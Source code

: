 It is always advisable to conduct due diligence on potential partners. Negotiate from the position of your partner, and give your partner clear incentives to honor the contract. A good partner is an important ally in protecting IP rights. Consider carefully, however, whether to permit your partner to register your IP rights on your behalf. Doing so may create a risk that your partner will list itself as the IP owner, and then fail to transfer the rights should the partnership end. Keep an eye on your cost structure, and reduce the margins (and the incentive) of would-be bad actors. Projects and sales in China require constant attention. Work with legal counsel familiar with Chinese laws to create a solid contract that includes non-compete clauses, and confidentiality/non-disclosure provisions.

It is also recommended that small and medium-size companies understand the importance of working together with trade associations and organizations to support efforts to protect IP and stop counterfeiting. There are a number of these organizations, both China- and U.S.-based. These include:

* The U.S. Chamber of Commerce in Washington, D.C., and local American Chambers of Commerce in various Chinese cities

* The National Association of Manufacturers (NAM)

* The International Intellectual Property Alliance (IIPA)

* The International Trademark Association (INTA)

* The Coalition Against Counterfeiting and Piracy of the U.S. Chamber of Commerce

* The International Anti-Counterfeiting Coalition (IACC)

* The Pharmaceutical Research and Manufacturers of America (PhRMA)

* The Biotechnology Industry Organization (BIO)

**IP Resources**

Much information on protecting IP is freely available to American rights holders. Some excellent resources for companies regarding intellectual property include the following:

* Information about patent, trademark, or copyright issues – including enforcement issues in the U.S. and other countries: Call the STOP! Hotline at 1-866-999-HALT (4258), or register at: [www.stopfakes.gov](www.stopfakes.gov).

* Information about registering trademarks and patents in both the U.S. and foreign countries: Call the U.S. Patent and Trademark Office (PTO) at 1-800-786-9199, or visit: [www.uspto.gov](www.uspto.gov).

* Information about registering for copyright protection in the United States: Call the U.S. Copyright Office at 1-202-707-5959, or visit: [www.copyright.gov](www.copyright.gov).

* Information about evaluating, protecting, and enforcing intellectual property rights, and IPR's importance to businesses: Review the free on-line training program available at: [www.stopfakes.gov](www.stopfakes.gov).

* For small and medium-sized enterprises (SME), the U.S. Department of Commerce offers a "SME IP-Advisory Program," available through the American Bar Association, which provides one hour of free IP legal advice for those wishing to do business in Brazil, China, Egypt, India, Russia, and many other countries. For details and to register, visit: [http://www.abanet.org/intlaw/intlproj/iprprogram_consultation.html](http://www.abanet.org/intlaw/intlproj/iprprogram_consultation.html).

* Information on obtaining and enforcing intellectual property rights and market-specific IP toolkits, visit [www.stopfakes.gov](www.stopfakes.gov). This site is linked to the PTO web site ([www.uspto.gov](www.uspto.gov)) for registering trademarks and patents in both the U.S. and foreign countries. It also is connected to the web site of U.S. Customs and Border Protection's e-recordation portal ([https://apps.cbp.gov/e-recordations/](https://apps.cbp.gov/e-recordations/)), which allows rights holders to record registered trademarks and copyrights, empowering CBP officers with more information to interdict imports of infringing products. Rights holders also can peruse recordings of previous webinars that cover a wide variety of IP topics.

● **What this task involves**:
Copy all of the data exactly. Skip nothing.

● **Answer to this task**:
Source code

: It is always advisable to conduct due diligence on potential partners. Negotiate from the position of your partner, and give your partner clear incentives to honor the contract. A good partner is an important ally in protecting IP rights. Consider carefully, however, whether to permit your partner to register your IP rights on your behalf. Doing so may create a risk that your partner will list itself as the IP owner, and then fail to transfer the rights should the partnership end. Keep an eye on your cost structure, and reduce the margins (and the incentive) of would-be bad actors. Projects and sales in China require constant attention. Work with legal counsel familiar with Chinese laws to create a solid contract that includes non-compete clauses, and confidentiality/non-disclosure provisions.

It is also recommended that small and medium-size companies understand the importance of working together with trade associations and organizations to support efforts to protect IP and stop counterfeiting. There are a number of these organizations, both China- and U.S.-based. These include:

* The U.S. Chamber of Commerce in Washington, D.C., and local American Chambers of Commerce in various Chinese cities

* The National Association of Manufacturers (NAM)

* The International Intellectual Property Alliance (IIPA)

* The International Trademark Association (INTA)

* The Coalition Against Counterfeiting and Piracy of the U.S. Chamber of Commerce

* The International Anti-Counterfeiting Coalition (IACC)

* The Pharmaceutical Research and Manufacturers of America (PhRMA)

* The Biotechnology Industry Organization (BIO)

**IP Resources**

Much information on protecting IP is freely available to American rights holders. Some excellent resources for companies regarding intellectual property include the following:

* Information about patent, trademark, or copyright issues – including enforcement issues in the U.S. and other countries: Call the STOP! Hotline at 1-866-999-HALT (4258), or register at: [www.stopfakes.gov](www.stopfakes.gov).

* Information about registering trademarks and patents in both the U.S. and foreign countries: Call the U.S. Patent and Trademark Office (PTO) at 1-800-786-9199, or visit: [www.uspto.gov](www.uspto.gov).

* Information about registering for copyright protection in the United States: Call the U.S. Copyright Office at 1-202-707-5959, or visit: [www.copyright.gov](www.copyright.gov).

* Information about evaluating, protecting, and enforcing intellectual property rights, and IPR's importance to businesses: Review the free on-line training program available at: [www.stopfakes.gov](www.stopfakes.gov).

* For small and medium-sized enterprises (SME), the U.S. Department of Commerce offers a "SME IP-Advisory Program," available through the American Bar Association, which provides one hour of free IP legal advice for those wishing to do business in Brazil, China, Egypt, India, Russia, and many other countries. For details and to register, visit: [http://www.abanet.org/intlaw/intlproj/iprprogram_consultation.html](http://www.abanet.org/intlaw/intlproj/iprprogram_consultation.html).

* Information on obtaining and enforcing intellectual property rights and market-specific IP toolkits, visit [www.stopfakes.gov](www.stopfakes.gov). This site is linked to the PTO web site ([www.uspto.gov](www.uspto.gov)) for registering trademarks and patents in both the U.S. and foreign countries. It also is connected to the web site of U.S. Customs and Border Protection's e-recordation portal ([https://apps.cbp.gov/e-recordations/](https://apps.cbp.gov/e-recordations/)), which allows rights holders to record registered trademarks and copyrights, empowering CBP officers with more information to interdict imports of infringing products. Rights holders also can peruse recordings of previous webinars that cover a wide variety of IP topics.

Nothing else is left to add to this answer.